The Assault by Reinaldo Arenas
I thought I was escaping back into fiction when I pulled The Assault off my bookshelf. I remembered Arenas’ languid, gorgeous language and I really needed a little kick to get back to writing. But of course this Cuban-born novelist who was persecuted by his government is famous for writing about that experience.
This book truly is gorgeous. It’s also a terrifying reminder of what happens when democracy fails. The story of a government agent’s search for his mother so he can kill her before he becomes her, this book shows a country where humanity is reduced to means of production. For example, in one chapter we see the line of people who irrigate the fields with their spit. If they fail to spit, they get juiced and that juice is then used for irrigation. Wild and dark, nothing about the not-night portrayed in this book is wholly implausible. That’s the worst part.

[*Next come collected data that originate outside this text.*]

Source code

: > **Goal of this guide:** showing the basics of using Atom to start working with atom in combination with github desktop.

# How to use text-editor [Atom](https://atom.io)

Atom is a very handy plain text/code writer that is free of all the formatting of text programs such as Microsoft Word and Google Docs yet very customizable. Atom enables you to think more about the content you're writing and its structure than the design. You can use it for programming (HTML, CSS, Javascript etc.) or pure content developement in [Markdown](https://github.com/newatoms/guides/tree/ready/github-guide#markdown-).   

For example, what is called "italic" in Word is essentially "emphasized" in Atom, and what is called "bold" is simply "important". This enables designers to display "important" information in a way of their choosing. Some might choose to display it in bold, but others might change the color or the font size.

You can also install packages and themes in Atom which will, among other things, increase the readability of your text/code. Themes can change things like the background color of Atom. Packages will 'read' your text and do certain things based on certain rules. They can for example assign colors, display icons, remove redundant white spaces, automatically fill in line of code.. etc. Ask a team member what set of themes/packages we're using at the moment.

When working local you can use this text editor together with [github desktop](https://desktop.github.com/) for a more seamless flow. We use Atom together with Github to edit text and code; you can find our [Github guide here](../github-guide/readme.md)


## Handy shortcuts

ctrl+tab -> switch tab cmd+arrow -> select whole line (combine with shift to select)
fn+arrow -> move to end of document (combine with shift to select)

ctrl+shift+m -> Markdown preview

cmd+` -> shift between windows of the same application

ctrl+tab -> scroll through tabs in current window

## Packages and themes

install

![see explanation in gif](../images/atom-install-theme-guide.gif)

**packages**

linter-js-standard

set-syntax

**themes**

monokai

West of Here by Jonathan Evison
West of Here is not a dystopian book. That might be why I sandwiched it somewhere in the middle of all this heavy reading. In fact, it contains elements of the utopias white people wrote about in the 19th and early 20th centuries as explorers went off to conquer new lands and found paradisaical locales with unlimited natural resources. It also contains stories of the people who were already here and a view into what life is like in those same paradises 100 years later. I love reading Jonathan Evison’s descriptions of places I love. I love his understanding of the simplicity and complexity of human motivations. And I love that a strange mystical vein runs through the story. Dams go up, dams come down. People settle, people perish, people endure.
This is not a dystopian book, but it is a good reminder that while our goals may seem simple, reality is not.
Not everything here counts toward my Goodreads reading goal, and I still don’t have the answers to making this country the place I dream it might be. But the somewhat odd selection does reflect the writer and the human that I am, and I’m choosing to embrace that. For better or worse, I’m going to take a little hope from Evison, a little inspiration from Comey, doses of reality from Jamison, strength from Otsuka, seeing from Poetry, and a prod of fear from Arenas and try to live my own values. I hope I can be at least a little part of the power who will save what needs saving.
And now that I’ve put that vow in print, I can finally clear this stack off my desk.